VirtuaWin is an open source virtual desktop manager for Microsoft Windows systems. It allows the user to organize applications over several virtual desktops, providing the multiple-desktop feature present in Linux system to Windows users.

==Features==
- The application runs in the background, and appears in the system tray. Keyboard shortcuts can be configured for direct access to each of the virtual desktops. Mouse desktop changing is also supported, by moving the mouse to the edge of a desktop.
- By clicking on the tray icon, the user may access some of the windows on another desktop, or make some window a "sticky" window - one that is present on each of the virtual desktops.
- The number of available virtual desktops may be configured up to 20, where 4 is the default setting.
- An API for external modules is provided, which can be downloaded and installed separately.
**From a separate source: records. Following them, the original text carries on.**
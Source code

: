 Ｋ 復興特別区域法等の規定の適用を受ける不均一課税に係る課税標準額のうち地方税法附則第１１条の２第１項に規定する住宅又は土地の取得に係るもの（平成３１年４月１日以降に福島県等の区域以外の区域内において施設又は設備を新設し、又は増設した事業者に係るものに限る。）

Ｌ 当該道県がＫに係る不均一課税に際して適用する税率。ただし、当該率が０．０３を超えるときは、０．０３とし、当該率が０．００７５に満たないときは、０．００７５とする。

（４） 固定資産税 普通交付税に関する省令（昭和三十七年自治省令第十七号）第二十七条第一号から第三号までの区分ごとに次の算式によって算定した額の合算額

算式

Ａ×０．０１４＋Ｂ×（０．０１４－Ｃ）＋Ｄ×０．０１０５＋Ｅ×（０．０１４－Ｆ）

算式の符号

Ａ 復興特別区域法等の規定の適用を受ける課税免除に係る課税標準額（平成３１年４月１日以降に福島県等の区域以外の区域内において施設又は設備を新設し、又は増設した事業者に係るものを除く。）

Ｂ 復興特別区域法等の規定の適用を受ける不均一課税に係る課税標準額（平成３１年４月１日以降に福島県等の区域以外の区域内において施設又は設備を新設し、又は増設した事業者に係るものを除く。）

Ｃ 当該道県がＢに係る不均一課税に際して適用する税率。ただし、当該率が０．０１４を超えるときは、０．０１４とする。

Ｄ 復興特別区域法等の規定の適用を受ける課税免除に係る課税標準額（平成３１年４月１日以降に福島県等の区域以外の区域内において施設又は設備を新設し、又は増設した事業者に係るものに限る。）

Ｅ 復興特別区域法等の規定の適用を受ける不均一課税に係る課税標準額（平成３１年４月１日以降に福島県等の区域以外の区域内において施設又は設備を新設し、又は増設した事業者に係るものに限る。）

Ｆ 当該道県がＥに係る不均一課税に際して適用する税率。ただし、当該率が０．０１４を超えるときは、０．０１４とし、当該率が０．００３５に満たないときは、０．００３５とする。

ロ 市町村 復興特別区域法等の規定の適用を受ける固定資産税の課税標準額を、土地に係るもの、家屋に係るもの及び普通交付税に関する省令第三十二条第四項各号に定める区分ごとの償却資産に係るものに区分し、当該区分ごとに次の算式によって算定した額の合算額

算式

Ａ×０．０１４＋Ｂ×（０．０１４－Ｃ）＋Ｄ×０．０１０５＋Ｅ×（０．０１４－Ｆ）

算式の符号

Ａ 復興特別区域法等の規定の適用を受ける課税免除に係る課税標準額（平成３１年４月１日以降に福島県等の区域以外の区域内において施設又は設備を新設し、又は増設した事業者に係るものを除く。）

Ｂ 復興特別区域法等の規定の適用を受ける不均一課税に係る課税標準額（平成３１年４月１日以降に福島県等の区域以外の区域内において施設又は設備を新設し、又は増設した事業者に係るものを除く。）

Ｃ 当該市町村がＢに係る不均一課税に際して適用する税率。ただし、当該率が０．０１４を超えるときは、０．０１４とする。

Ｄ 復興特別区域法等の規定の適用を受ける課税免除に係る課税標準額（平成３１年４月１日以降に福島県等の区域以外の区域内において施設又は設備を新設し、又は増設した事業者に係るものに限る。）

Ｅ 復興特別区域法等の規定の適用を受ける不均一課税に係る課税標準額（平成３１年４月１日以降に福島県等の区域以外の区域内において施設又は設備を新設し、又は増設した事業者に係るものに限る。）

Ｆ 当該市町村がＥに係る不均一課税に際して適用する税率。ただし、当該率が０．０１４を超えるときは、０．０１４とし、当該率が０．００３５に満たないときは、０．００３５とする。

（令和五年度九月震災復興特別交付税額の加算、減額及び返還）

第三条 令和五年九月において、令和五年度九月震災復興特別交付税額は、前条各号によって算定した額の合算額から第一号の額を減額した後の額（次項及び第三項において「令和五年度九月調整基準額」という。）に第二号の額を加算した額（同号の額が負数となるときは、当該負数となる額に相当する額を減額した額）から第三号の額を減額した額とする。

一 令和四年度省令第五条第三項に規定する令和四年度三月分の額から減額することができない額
External authors have contributed more than 20 modules to the project, e.g., an enhanced overview of desktops and windows by a pager, changing desktop wallpaper automatically, switching desktops via command line, tracking the time spent on each desktop, etc.
- A portable version for VirtuaWin is available, in addition to the regular installer.

==See also==
- X window manager
- Spaces - Mac OS Virtual desktop manager
- Virtual desktop
- Desktop metaphor
- Virtual Desktop Grid Switcher - The contemporary alternative that uses the existing Windows 10 virtual desktops and extends their use and feel (to get some of the VirtuaWin features back)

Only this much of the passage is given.